As I reported at the time, David Gibson testified that the school had offered to allow the bakery’s food back in the university cafeteria on two conditions: that Gibson’s drop the shoplifting charges, and agree to report all future instances of theft by students to the university and not the police. Gibson refused. “They didn’t want to move forward until we agreed to special treatment for students shoplifting,” he told the jury. “But I kept telling them that we have to be consistent and call the police no matter who is stealing.” Only later did he realize that the school administrators might be using the controversy to launder their own reputations. “[The school administration] had been accused of being racists by students in the previous year,” he testified, “and I think they used us to deflect from that problem they had. I believe they were using us as a target so that their racial problems with their students would go away.”

In December 2015, Oberlin College’s black student union had published a 14-page, 58-point list of demands, in which they accused the university of “anti-blackness” following four separate race-based controversies in a single year. At the end of May, the New Yorker published a long essay about Oberlin College entitled “The Big Uneasy,” examining unrest at the college, in which one student interviewee complained, “I literally am so tired of learning about Marx, when he did not include race in his discussion of the market!” When Donald Trump defeated Hillary Clinton on November 8, 2016, the students thought their world was ending. “Part of the inconceivable quality of the election is, I don’t know a Trump voter personally, and I can’t imagine someone voting for Trump,” an Oberlin College senior told the campus newspaper. “I don’t know how to reach across that line. I don’t even know who they are.”

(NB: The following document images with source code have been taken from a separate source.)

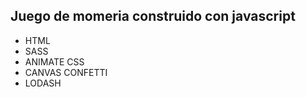 ## Juego de momeria construido con javascript

- HTML
- SASS
- ANIMATE CSS
- CANVAS CONFETTI
- LODASH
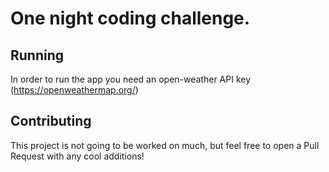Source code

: # One night coding challenge.

## Running
In order to run the app you need an open-weather API key (https://openweathermap.org/)

## Contributing
This project is not going to be worked on much, but feel free to open a Pull Request with any cool additions!
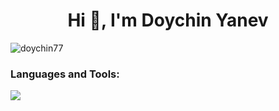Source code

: <h1 align="center">Hi 👋, I'm Doychin Yanev</h1>

<p align="left"> <img src="https://komarev.com/ghpvc/?username=doychin77&label=Profile%20views&color=0e75b6&style=flat" alt="doychin77" /> </p>

<h3 align="left">Languages and Tools:</h3>
<p align="left">
  <a href="https://skillicons.dev">
    <img src="https://skillicons.dev/icons?i=php,laravel,js,react,postgres,py,html,css" />
  </a>
</p>


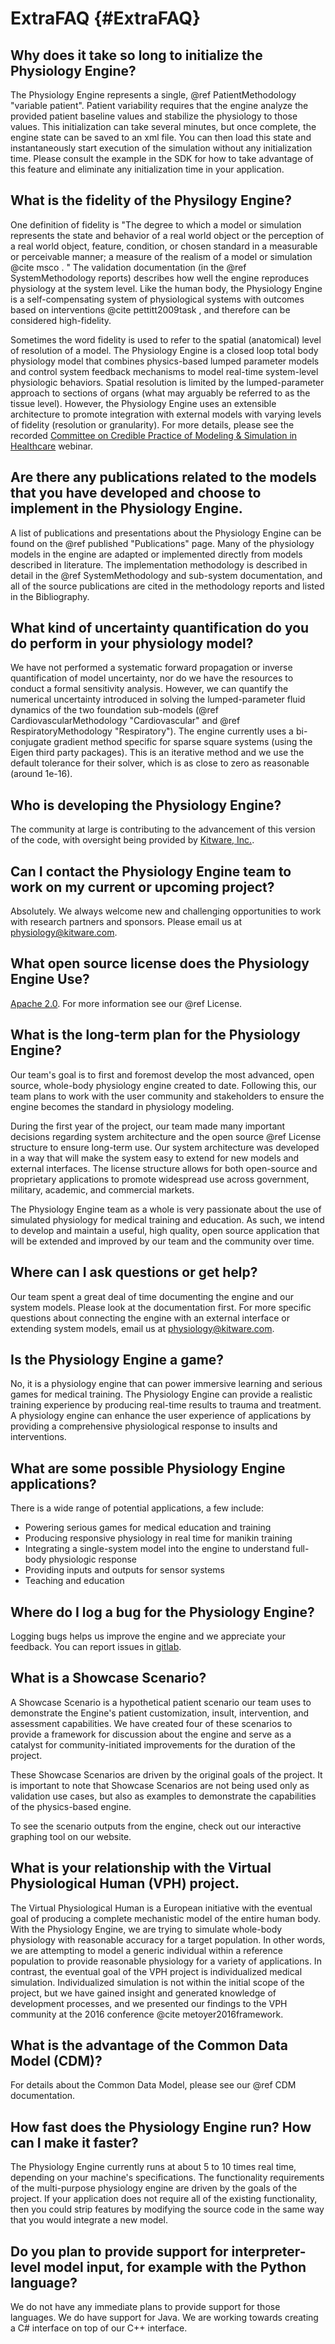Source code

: ExtraFAQ {#ExtraFAQ}
============

## Why does it take so long to initialize the Physiology Engine?
The Physiology Engine represents a single, @ref PatientMethodology "variable patient". 
Patient variability requires that the engine analyze the provided patient baseline values and stabilize the physiology to those values. 
This initialization can take several minutes, but once complete, the engine state can be saved to an xml file.
You can then load this state and instantaneously start execution of the simulation without any initialization time.
Please consult the example in the SDK for how to take advantage of this feature and eliminate any initialization time in your application.

## What is the fidelity of the Physilogy Engine?
One definition of fidelity is "The degree to which a model or simulation represents the state and 
behavior of a real world object or the perception of a real world object, feature, condition, or chosen 
standard in a measurable or perceivable manner; a measure of the realism of a model or simulation @cite msco . " 
The validation documentation (in the @ref SystemMethodology reports) describes how well the engine 
reproduces physiology at the system level. Like the human body, the Physiology Engine is a self-compensating system of 
physiological systems with outcomes based on interventions @cite pettitt2009task , and therefore can be considered high-fidelity.

Sometimes the word fidelity is used to refer to the spatial (anatomical) level of resolution of a model. 
The Physiology Engine is a closed loop 
total body physiology model that combines physics-based lumped parameter models 
and control system feedback mechanisms to model real-time system-level 
physiologic behaviors. Spatial resolution is limited by the lumped-parameter approach 
to sections of organs (what may arguably be referred to as the tissue level). However, the Physiology Engine
uses an extensible architecture to promote integration with external models with varying levels of 
fidelity (resolution or granularity). For more details, please see the recorded [Committee on Credible Practice of Modeling & Simulation 
in Healthcare](https://simtk.org/projects/cpms/ "CPMS") webinar.

## Are there any publications related to the models that you have developed and choose to implement in the Physiology Engine.
A list of publications and presentations about the Physiology Engine can be found on the @ref published "Publications" page. 
Many of the physiology models in the engine are adapted or implemented directly from models described in literature. 
The implementation methodology is described in detail in the @ref SystemMethodology and sub-system documentation, and 
all of the source publications are cited in the methodology reports and listed in the Bibliography.

## What kind of uncertainty quantification do you do perform in your physiology model?
We have not performed a systematic forward propagation or inverse quantification of model uncertainty, 
nor do we have the resources to conduct a formal sensitivity analysis. However, we can quantify the numerical 
uncertainty introduced in solving the lumped-parameter fluid dynamics of the two foundation sub-models 
(@ref CardiovascularMethodology "Cardiovascular" and @ref RespiratoryMethodology "Respiratory"). The engine currently uses a bi-conjugate 
gradient method specific for sparse square systems (using the Eigen third party packages). This is an 
iterative method and we use the default tolerance for their solver, which is as close to zero as reasonable (around 1e-16). 

## Who is developing the Physiology Engine?
The community at large is contributing to the advancement of this version of the code, with oversight being provided by <a href="https://www.kitware.com/">Kitware, Inc.</a>.  

## Can I contact the Physiology Engine team to work on my current or upcoming project?
Absolutely. We always welcome new and challenging opportunities to 
work with research partners and sponsors. Please email us at physiology@kitware.com.

## What open source license does the Physiology Engine Use?
<a href="https://www.apache.org/licenses/LICENSE-2.0.html">Apache 2.0</a>. For more information see our @ref License.

## What is the long-term plan for the Physiology Engine?
Our team's goal is to first and foremost develop the most advanced, 
open source, whole-body physiology engine created to date. Following this,
our team plans to work with the user community and stakeholders to ensure 
the engine becomes the standard in physiology modeling.

During the first year of the project, our team made many important decisions 
regarding system architecture and the open source @ref License structure to ensure 
long-term use. Our system architecture was developed in a way that will make 
the system easy to extend for new models and external interfaces. The license 
structure allows for both open-source and proprietary applications to promote 
widespread use across government, military, academic, and commercial markets.

The Physiology Engine team as a whole is very passionate about the use of simulated 
physiology for medical training and education. As such, we intend to develop 
and maintain a useful, high quality, open source application that will be 
extended and improved by our team and the community over time.

## Where can I ask questions or get help?
Our team spent a great deal of time documenting the engine and our 
system models. Please look at the documentation first. For more specific questions about connecting the engine 
with an external interface or extending system models, email us at physiology@kitware.com.

## Is the Physiology Engine a game?
No, it is a physiology engine that can power immersive 
learning and serious games for medical training. The Physiology 
Engine can provide a realistic training experience by producing real-time 
results to trauma and treatment. A physiology engine can enhance the user experience of applications 
by providing a comprehensive physiological response to insults and interventions.

## What are some possible Physiology Engine applications?
There is a wide range of potential applications, a few include:
- Powering serious games for medical education and training
- Producing responsive physiology in real time for manikin training
- Integrating a single-system model into the engine to understand full-body physiologic response
- Providing inputs and outputs for sensor systems
- Teaching and education
	
## Where do I log a bug for the Physiology Engine?
Logging bugs helps us improve the engine and we appreciate your 
feedback. You can report issues in <a href="https://gitlab.kitware.com/physiology/engine/issues">gitlab</a>.

## What is a Showcase Scenario?
A Showcase Scenario is a hypothetical patient scenario our team uses to 
demonstrate the Engine's patient customization, insult, intervention, 
and assessment capabilities. We have created four of these scenarios to provide a 
framework for discussion about the engine and serve as a catalyst for 
community-initiated improvements for the duration of the project.

These Showcase Scenarios are driven by the original goals of the project. 
It is important to note that Showcase Scenarios are not being used only as 
validation use cases, but also as examples to demonstrate the capabilities 
of the physics-based engine.

To see the scenario outputs from the engine, check out our interactive graphing 
tool on our website.

## What is your relationship with the Virtual Physiological Human (VPH) project.
The Virtual Physiological Human is a European initiative with the eventual goal of producing a complete 
mechanistic model of the entire human body. With the Physiology Engine, we are trying to simulate whole-body physiology 
with reasonable accuracy for a target population. In other words, we are attempting to model a generic 
individual within a reference population to provide reasonable physiology for a variety of applications. 
In contrast, the eventual goal of the VPH project is individualized 
medical simulation. Individualized simulation is not within the initial scope of the project, 
but we have gained insight and generated knowledge of development processes, and we presented our findings 
to the VPH community at the 2016 conference @cite metoyer2016framework.

## What is the advantage of the Common Data Model (CDM)?
For details about the Common Data Model, please see our @ref CDM documentation.

## How fast does the Physiology Engine run? How can I make it faster?
The Physiology Engine currently runs at about 5 to 10 times real time, depending on your machine's specifications. The functionality requirements of the multi-purpose physiology 
engine are driven by the goals of the project. If your application does not require all of the existing functionality, 
then you could strip features by modifying the source code in the same way that you would integrate a new model.

## Do you plan to provide support for interpreter-level model input, for example with the Python language?
We do not have any immediate plans to provide support for those languages. 
We do have support for Java. We are working towards creating a C# interface on top of our C++ interface.

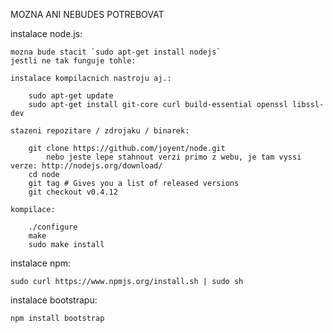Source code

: MOZNA ANI NEBUDES POTREBOVAT


instalace node.js:

    mozna bude stacit `sudo apt-get install nodejs`
    jestli ne tak funguje tohle:

    instalace kompilacnich nastroju aj.:

        sudo apt-get update
        sudo apt-get install git-core curl build-essential openssl libssl-dev

    stazeni repozitare / zdrojaku / binarek:

        git clone https://github.com/joyent/node.git
            nebo jeste lepe stahnout verzi primo z webu, je tam vyssi verze: http://nodejs.org/download/
        cd node
        git tag # Gives you a list of released versions
        git checkout v0.4.12

    kompilace: 

        ./configure
        make
        sudo make install


instalace npm:

    sudo curl https://www.npmjs.org/install.sh | sudo sh

instalace bootstrapu:

    npm install bootstrap
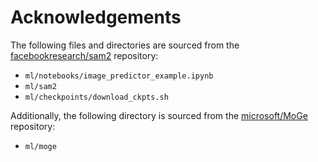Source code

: # Acknowledgements

The following files and directories are sourced from the [facebookresearch/sam2](https://github.com/facebookresearch/sam2) repository:

- `ml/notebooks/image_predictor_example.ipynb`
- `ml/sam2`
- `ml/checkpoints/download_ckpts.sh`

Additionally, the following directory is sourced from the [microsoft/MoGe](https://github.com/microsoft/MoGe) repository:

- `ml/moge`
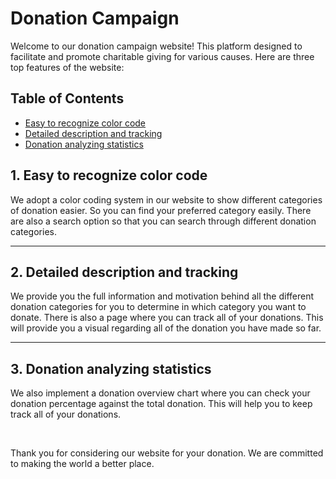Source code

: # Donation Campaign

Welcome to our donation campaign website! This platform designed to facilitate and promote charitable giving for various causes. Here are three top features of the website:


## Table of Contents

- [Easy to recognize color code](#easy-to-recognize-color-code)
- [Detailed description and tracking](#detailed-description-and-tracking)
- [Donation analyzing statistics](#donation-analyzing-statistics)


## 1. Easy to recognize color code
We adopt a color coding system in our website to show different categories of donation easier. So you can find your preferred category easily. There are also a search option so that you can search through different donation categories.


---

## 2. Detailed description and tracking
We provide you the full information and motivation behind all the different donation categories for you to determine in which category you want to donate. There is also a page where you can track all of your donations. This will provide you a visual regarding all of the donation you have made so far.

---

## 3. Donation analyzing statistics
We also implement a donation overview chart where you can check your donation percentage against the total donation. This will help you to keep track all of your donations.

<br/>

Thank you for considering our website for your donation. We are committed to making the world a better place.
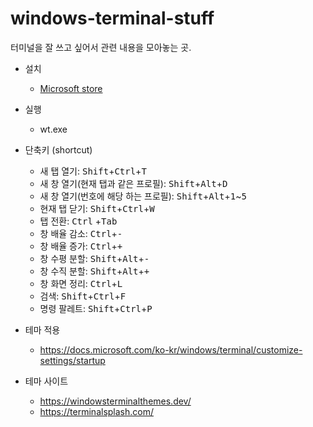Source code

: # windows-terminal-stuff

터미널을 잘 쓰고 싶어서 관련 내용을 모아놓는 곳.

- 설치
  - [Microsoft store](https://www.microsoft.com/ko-kr/p/windows-terminal/9n0dx20hk701?rtc=1&activetab=pivot:overviewtab)



- 실행
  - wt.exe



- 단축키 (shortcut)
  - 새 탭 열기: <kbd>Shift</kbd>+<kbd>Ctrl</kbd>+<kbd>T</kbd>
  - 새 창 열기(현재 탭과 같은 프로필): <kbd>Shift</kbd>+<kbd>Alt</kbd>+<kbd>D</kbd>
  - 새 창 열기(번호에 해당 하는 프로필): <kbd>Shift</kbd>+<kbd>Alt</kbd>+<kbd>1</kbd>~<kbd>5</kbd>
  - 현재 탭 닫기: <kbd>Shift</kbd>+<kbd>Ctrl</kbd>+<kbd>W</kbd>
  - 탭 전환: <kbd>Ctrl</kbd> +<kbd>Tab</kbd>
  - 창 배율 감소: <kbd>Ctrl</kbd>+<kbd>-</kbd>
  - 창 배율 증가: <kbd>Ctrl</kbd>+<kbd>+</kbd>
  - 창 수평 분할: <kbd>Shift</kbd>+<kbd>Alt</kbd>+<kbd>-</kbd>
  - 창 수직 분할: <kbd>Shift</kbd>+<kbd>Alt</kbd>+<kbd>+</kbd>
  - 창 화면 정리: <kbd>Ctrl</kbd>+<kbd>L</kbd>
  - 검색: <kbd>Shift</kbd>+<kbd>Ctrl</kbd>+<kbd>F</kbd>
  - 명령 팔레트: <kbd>Shift</kbd>+<kbd>Ctrl</kbd>+<kbd>P</kbd>



- 테마 적용
  - https://docs.microsoft.com/ko-kr/windows/terminal/customize-settings/startup



- 테마 사이트
  - https://windowsterminalthemes.dev/
  - https://terminalsplash.com/
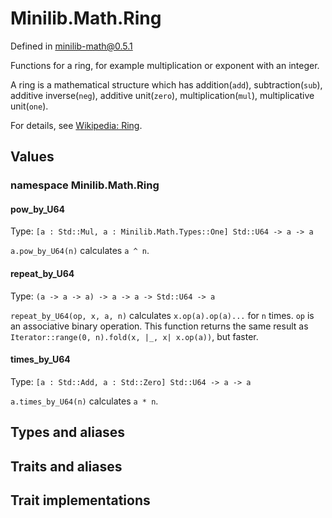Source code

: # Minilib.Math.Ring

Defined in minilib-math@0.5.1

Functions for a ring, for example multiplication or exponent with an integer.

A ring is a mathematical structure which has addition(`add`), subtraction(`sub`),
additive inverse(`neg`), additive unit(`zero`),
multiplication(`mul`), multiplicative unit(`one`).

For details, see [Wikipedia: Ring](https://en.wikipedia.org/wiki/Ring_(mathematics)).

## Values

### namespace Minilib.Math.Ring

#### pow_by_U64

Type: `[a : Std::Mul, a : Minilib.Math.Types::One] Std::U64 -> a -> a`

`a.pow_by_U64(n)` calculates `a ^ n`.

#### repeat_by_U64

Type: `(a -> a -> a) -> a -> a -> Std::U64 -> a`

`repeat_by_U64(op, x, a, n)` calculates `x.op(a).op(a)...` for `n` times.
`op` is an associative binary operation.
This function returns the same result as `Iterator::range(0, n).fold(x, |_, x| x.op(a))`,
but faster.

#### times_by_U64

Type: `[a : Std::Add, a : Std::Zero] Std::U64 -> a -> a`

`a.times_by_U64(n)` calculates `a * n`.

## Types and aliases

## Traits and aliases

## Trait implementations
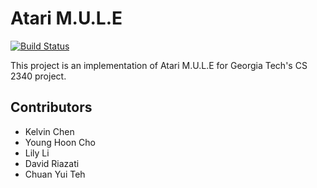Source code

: # Atari M.U.L.E
[![Build Status](https://travis-ci.org/Kelvin-Chen/MULE.svg?branch=master)](https://travis-ci.org/Kelvin-Chen/MULE)

This project is an implementation of Atari M.U.L.E for Georgia Tech's CS 2340
project.

## Contributors
- Kelvin Chen
- Young Hoon Cho
- Lily Li
- David Riazati
- Chuan Yui Teh
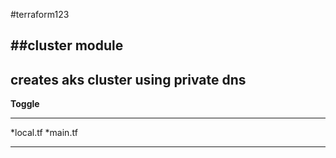 #terraform123 


##cluster module
----------------
creates aks cluster
using private dns
----------------

**Toggle**

--------------------------------

*local.tf
*main.tf



------------------------------------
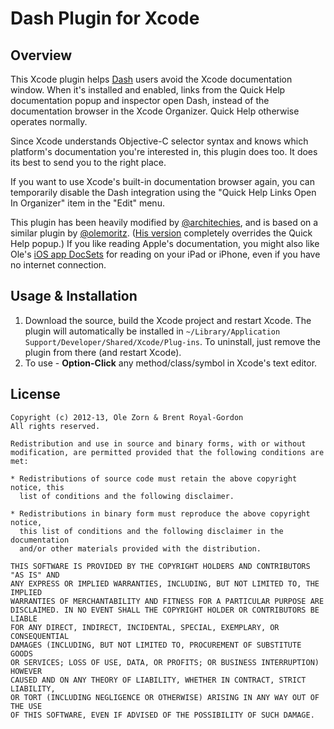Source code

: # Dash Plugin for Xcode

## Overview

This Xcode plugin helps [Dash](http://kapeli.com/dash/) users avoid the Xcode documentation window. When it's installed and enabled, links from the Quick Help documentation popup and inspector open Dash, instead of the documentation browser in the Xcode Organizer. Quick Help otherwise operates normally.

Since Xcode understands Objective-C selector syntax and knows which platform's documentation you're interested in, this plugin does too. It does its best to send you to the right place.

If you want to use Xcode's built-in documentation browser again, you can temporarily disable the Dash integration using the "Quick Help Links Open In Organizer" item in the "Edit" menu.

This plugin has been heavily modified by [@architechies](http://twitter.com/architechies), and is based on a similar plugin by [@olemoritz](http://twitter.com/olemoritz). ([His version](https://github.com/Kapeli/Dash-Plugin-for-Xcode) completely overrides the Quick Help popup.) If you like reading Apple's documentation, you might also like Ole's [iOS app DocSets](https://github.com/omz/DocSets-for-iOS) for reading on your iPad or iPhone, even if you have no internet connection.

## Usage & Installation

1. Download the source, build the Xcode project and restart Xcode. The plugin will automatically be installed in `~/Library/Application Support/Developer/Shared/Xcode/Plug-ins`. To uninstall, just remove the plugin from there (and restart Xcode).
2. To use - **Option-Click** any method/class/symbol in Xcode's text editor.

## License

    Copyright (c) 2012-13, Ole Zorn & Brent Royal-Gordon
    All rights reserved.

    Redistribution and use in source and binary forms, with or without
    modification, are permitted provided that the following conditions are met:

    * Redistributions of source code must retain the above copyright notice, this
      list of conditions and the following disclaimer.

    * Redistributions in binary form must reproduce the above copyright notice,
      this list of conditions and the following disclaimer in the documentation
      and/or other materials provided with the distribution.

    THIS SOFTWARE IS PROVIDED BY THE COPYRIGHT HOLDERS AND CONTRIBUTORS "AS IS" AND
    ANY EXPRESS OR IMPLIED WARRANTIES, INCLUDING, BUT NOT LIMITED TO, THE IMPLIED
    WARRANTIES OF MERCHANTABILITY AND FITNESS FOR A PARTICULAR PURPOSE ARE
    DISCLAIMED. IN NO EVENT SHALL THE COPYRIGHT HOLDER OR CONTRIBUTORS BE LIABLE
    FOR ANY DIRECT, INDIRECT, INCIDENTAL, SPECIAL, EXEMPLARY, OR CONSEQUENTIAL
    DAMAGES (INCLUDING, BUT NOT LIMITED TO, PROCUREMENT OF SUBSTITUTE GOODS
    OR SERVICES; LOSS OF USE, DATA, OR PROFITS; OR BUSINESS INTERRUPTION) HOWEVER
    CAUSED AND ON ANY THEORY OF LIABILITY, WHETHER IN CONTRACT, STRICT LIABILITY,
    OR TORT (INCLUDING NEGLIGENCE OR OTHERWISE) ARISING IN ANY WAY OUT OF THE USE
    OF THIS SOFTWARE, EVEN IF ADVISED OF THE POSSIBILITY OF SUCH DAMAGE.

When three African American students attempted to steal three bottles of wine the following day, the protests against the Gibson family’s allegedly racist decision to call the police became a vehicle for election anxiety. David Gibson knew immediately that the timing was going to bring trouble. “They’re going to be trashing us,” he told police an hour after the crime occurred. The row which ensnared the small family business was a proxy for national and college political battles in which it had no part, and over which it had no control.